A key thing in management is thinking about the blood pressure.
Now, again, like I've mentioned, and we're trying to figure out
whether or not our patient is a candidate for the thrombolytic therapy.
If our patient is not getting thrombolytic therapy, you don’t wanna treat the blood pressure
unless the systolic blood pressure is greater than 220 or the diastolic blood pressure is greater than a 120,
or the mean arterial pressure is greater than 130.
Now the reason for that is always seems a little bit contra -
like contraindicatory for some people.
But the reason that we think about it is because if you can imagine if you have a clot in your vessel,
we actually want the blood pressure in a patient who's not getting the TPA medication to run a little bit higher.
And the reason that we want that is because if you drop the blood pressure too much or too suddenly,
then, that person can get no blood flow through that vessel.
So what the body is doing physiologically is our bodies are increasing the blood pressure
in order to compensate for that blockage that’s there.
Now if you're giving thrombolytic therapy,
you want to treat the blood pressure at slightly lower numbers.
And the reason that we do this is because our goal is to then prevent the stroke area
from turning into hemorrhage, from turning into an area of bleeding,
so we wanna really recommend stricter blood pressure control.
So we treat the blood pressure if the systolic blood pressure is greater than a 185
or the diastolic blood pressure is greater than a 110.
The medications that are most commonly given are labetalol or nicardipine
and the reason that we give these medications is because they are relatively easily titratable
so we can turn the levels up or down ever so slightly in order to control the blood pressure,
just the right amount, cuz like I mentioned we wanna avoid hypotension,
we wanna avoid that blood pressure from getting too low
because if the blood pressure gets too low, that person can develop even more severe stroke symptoms.
So I've talked a lot about TPA and thrombolytic therapy here.
It's important to know that there are strict inclusion and exclusion criteria for TPA.
They are not all mentioned here on the slide but they include blood pressure,
they include anticoagulation, they include what the NIH stroke scale is because
we know that patients that have too low of a number and then again patients
who have a too high of a number so an area of stroke that’s too big actually
can have bad outcomes if when they get TPA.

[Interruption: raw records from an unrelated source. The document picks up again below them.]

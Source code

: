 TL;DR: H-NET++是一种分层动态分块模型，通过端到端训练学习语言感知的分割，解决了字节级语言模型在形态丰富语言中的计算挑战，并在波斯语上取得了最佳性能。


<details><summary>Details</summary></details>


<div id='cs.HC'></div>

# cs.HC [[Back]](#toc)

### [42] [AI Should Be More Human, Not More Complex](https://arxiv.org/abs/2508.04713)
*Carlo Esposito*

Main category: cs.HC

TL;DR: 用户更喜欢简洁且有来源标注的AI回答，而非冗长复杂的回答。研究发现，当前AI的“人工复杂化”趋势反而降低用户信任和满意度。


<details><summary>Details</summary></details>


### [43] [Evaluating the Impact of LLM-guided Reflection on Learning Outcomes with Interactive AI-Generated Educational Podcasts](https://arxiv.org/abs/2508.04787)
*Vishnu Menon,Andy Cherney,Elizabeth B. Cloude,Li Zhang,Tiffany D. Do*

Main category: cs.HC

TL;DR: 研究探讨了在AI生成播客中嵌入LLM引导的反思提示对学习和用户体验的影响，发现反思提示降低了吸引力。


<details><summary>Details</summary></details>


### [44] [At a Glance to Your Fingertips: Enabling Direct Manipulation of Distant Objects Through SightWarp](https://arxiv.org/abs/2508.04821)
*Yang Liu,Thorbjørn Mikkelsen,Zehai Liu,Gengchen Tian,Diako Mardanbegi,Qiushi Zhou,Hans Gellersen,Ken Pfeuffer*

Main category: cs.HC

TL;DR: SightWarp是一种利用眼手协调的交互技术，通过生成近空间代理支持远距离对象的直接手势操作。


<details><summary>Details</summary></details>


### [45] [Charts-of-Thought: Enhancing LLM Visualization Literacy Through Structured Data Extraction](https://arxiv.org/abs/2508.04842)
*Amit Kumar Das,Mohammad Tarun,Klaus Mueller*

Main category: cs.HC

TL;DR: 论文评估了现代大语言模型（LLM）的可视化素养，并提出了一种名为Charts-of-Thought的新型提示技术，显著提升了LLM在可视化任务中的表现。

It's important to note that time is brain.
The treatment window for TPA is three hours and then the window has been expanded a little bit
up to four and a half hours but there's more exclusion criteria when we extend
that window to four and a half hours, so, there's more people that can get it the sooner
they present to the hospital, so if you come in three hours, the exclusion criteria are less.
The treatment decision is based on NIH stroke scale,
the severity of disability without treatment and the age of the patient among other criteria.

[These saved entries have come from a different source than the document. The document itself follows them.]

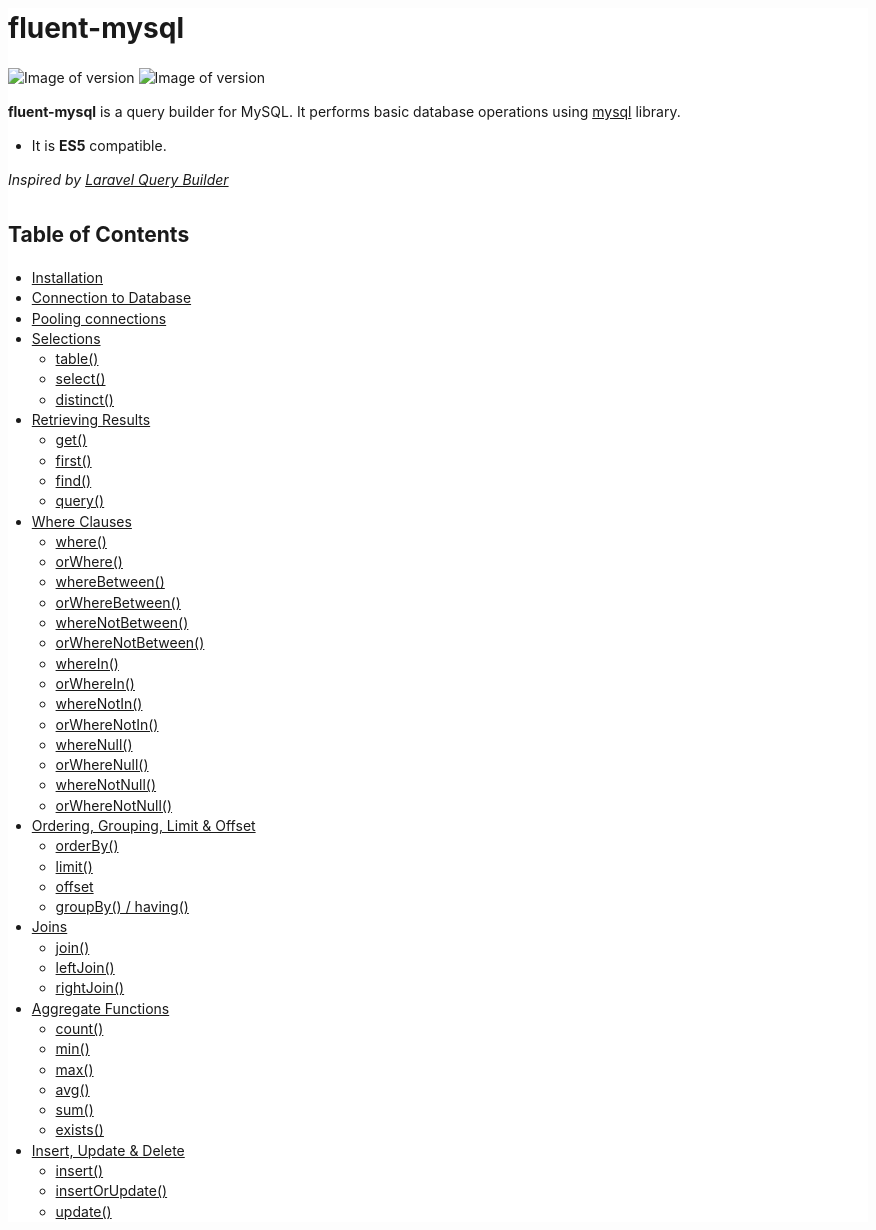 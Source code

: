 
# fluent-mysql


![Image of version](https://img.shields.io/badge/npm-v1.2.3-blue)
![Image of version](https://img.shields.io/badge/licence-MIT-yellowgreen)

**fluent-mysql** is a query builder for MySQL. It performs basic database operations using [mysql](https://www.npmjs.com/package/mysql) library.

* It is  **ES5** compatible.

*Inspired by [Laravel Query Builder](https://laravel.com/docs/master/queries)*

## Table of Contents

- [Installation](#installation)
- [Connection to Database](#connection-to-database)
- [Pooling connections](#pooling-connections)
- [Selections](#selections)
  - [table()](#table)
  - [select()](#select)
  - [distinct()](#distinct)
- [Retrieving Results](#retrieving-results)
  - [get()](#get)
  - [first()](#first)
  - [find()](#find)
  - [query()](#query)
- [Where Clauses](#where-clauses)
  - [where()](#where)
  - [orWhere()](#orwhere)
  - [whereBetween()](#wherebetween)
  - [orWhereBetween()](#orwherebetween)
  - [whereNotBetween()](#wherenotbetween)
  - [orWhereNotBetween()](#orwherenotbetween)
  - [whereIn()](#wherein)
  - [orWhereIn()](#orwherein)
  - [whereNotIn()](#wherenotin)
  - [orWhereNotIn()](#orwherenotin)
  - [whereNull()](#wherenull)
  - [orWhereNull()](#orwherenull)
  - [whereNotNull()](#wherenotnull)
  - [orWhereNotNull()](#orwherenotnull)
- [Ordering, Grouping, Limit & Offset](#ordering-grouping-limit--offset)
  - [orderBy()](#orderby)
  - [limit()](#limit)
  - [offset](#offset)
  - [groupBy() / having()](#groupby--having)
- [Joins](#joins)
  - [join()](#join)
  - [leftJoin()](#leftjoin)
  - [rightJoin()](#rightjoin)
- [Aggregate Functions](#aggregate-functions)
  - [count()](#count)
  - [min()](#min)
  - [max()](#max)
  - [avg()](#avg)
  - [sum()](#sum)
  - [exists()](#exists)
- [Insert, Update & Delete](#insert-update--delete)
  - [insert()](#insert)
  - [insertOrUpdate()](#insertorupdate)
  - [update()](#update)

It’s important to have mentioned the severity of disability
because there are certain things that would make someone very disabled so for instance,
if they're not able to speak, even if they don’t have a lot of other neurologic findings,
not being able to speak or see is a very traumatic thing and can very severely disable
someone so we always take that in mind when we're deciding whether or not to use the medication.
You know it's important to note that there are a lot of risks associated with giving TPA.

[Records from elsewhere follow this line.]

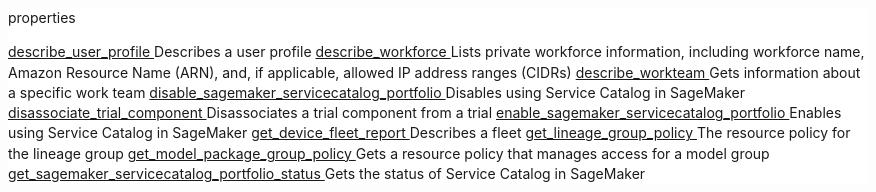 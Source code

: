 properties</td>
</tr>
<tr class="even">
<td style="text-align: left;"><a href="../sagemaker_describe_user_profile/"> describe_user_profile </a></td>
<td style="text-align: left;">Describes a user profile</td>
</tr>
<tr class="odd">
<td style="text-align: left;"><a href="../sagemaker_describe_workforce/"> describe_workforce </a></td>
<td style="text-align: left;">Lists private workforce information,
including workforce name, Amazon Resource Name (ARN), and, if
applicable, allowed IP address ranges (CIDRs)</td>
</tr>
<tr class="even">
<td style="text-align: left;"><a href="../sagemaker_describe_workteam/"> describe_workteam </a></td>
<td style="text-align: left;">Gets information about a specific work
team</td>
</tr>
<tr class="odd">
<td
style="text-align: left;"><a href="../sagemaker_disable_sagemaker_servicecatalog_portfolio/"> disable_sagemaker_servicecatalog_portfolio </a></td>
<td style="text-align: left;">Disables using Service Catalog in
SageMaker</td>
</tr>
<tr class="even">
<td style="text-align: left;"><a href="../sagemaker_disassociate_trial_component/"> disassociate_trial_component </a></td>
<td style="text-align: left;">Disassociates a trial component from a
trial</td>
</tr>
<tr class="odd">
<td
style="text-align: left;"><a href="../sagemaker_enable_sagemaker_servicecatalog_portfolio/"> enable_sagemaker_servicecatalog_portfolio </a></td>
<td style="text-align: left;">Enables using Service Catalog in
SageMaker</td>
</tr>
<tr class="even">
<td style="text-align: left;"><a href="../sagemaker_get_device_fleet_report/"> get_device_fleet_report </a></td>
<td style="text-align: left;">Describes a fleet</td>
</tr>
<tr class="odd">
<td style="text-align: left;"><a href="../sagemaker_get_lineage_group_policy/"> get_lineage_group_policy </a></td>
<td style="text-align: left;">The resource policy for the lineage
group</td>
</tr>
<tr class="even">
<td style="text-align: left;"><a href="../sagemaker_get_model_package_group_policy/"> get_model_package_group_policy </a></td>
<td style="text-align: left;">Gets a resource policy that manages access
for a model group</td>
</tr>
<tr class="odd">
<td
style="text-align: left;"><a href="../sagemaker_get_sagemaker_servicecatalog_portfolio_status/"> get_sagemaker_servicecatalog_portfolio_status </a></td>
<td style="text-align: left;">Gets the status of Service Catalog in
SageMaker</td>
</tr>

The most major risk is that the area of stroke can convert to a hemorrhagic stroke
and can actually be quite large.
And when that area of stroke converts to a hemorrhagic stroke,
it can have very severe consequences for our patient.
So whenever you're deciding whether or not to give TPA,
the other component here is you need to make sure that you consent your patient
and or their family member if your patient is not able to consent.
So what that means is talking to them about the benefits,
the potential benefits as well as the potential risks to giving this medication.
And the medication can definitely help and benefit a lot of people.
We need to make sure that we are clearly communicating with patients
that there are definitely risks associated with this and risks involved.
The latest and greatest in stroke therapy is endovascular therapy
and can offer some additional benefits for certain selected stroke patients.
You know this is a newer technology and the devices are getting newer
and more advanced all the time and they are essentially retrievable stents
that can be placed in and mechanisms that can remove and suck out the clot.
Before a patient can get this they need vessel imaging prior to the procedure.
That's generally accomplished with the CT angio of the head
or the CT angiogram of the head where you can get a closer look at the blood vessels.
The people who have been found to benefit from this most are patients
who have large vessel occlusions in the anterior circulation,
so in the front portion of the circulatory system of the brain.
The earlier this is performed the better results.
This is only performed at certain facilities as well so it's also important to know the capabilities of your facility
and potentially a fewer facility doesn’t have the capability to perform this,
your patient may benefit from transfer to a facility that does.
So the conclusion here are that ischemic strokes are common
and can be associated with significant disability.
It’s important to expedite workups for patients presenting with TIA
due to the fact that they have an increased risk of stroke especially early on after those first TIA symptoms.
Evaluation of patients presenting with stroke symptoms is an emergent non-contrast head CT,
so that is a CT scan without contrast, a focus neurologic exam
and then determining that symptom onset.
Treatment of acute ischemic stroke consists of blood pressure control
and then consideration for administration of TPA.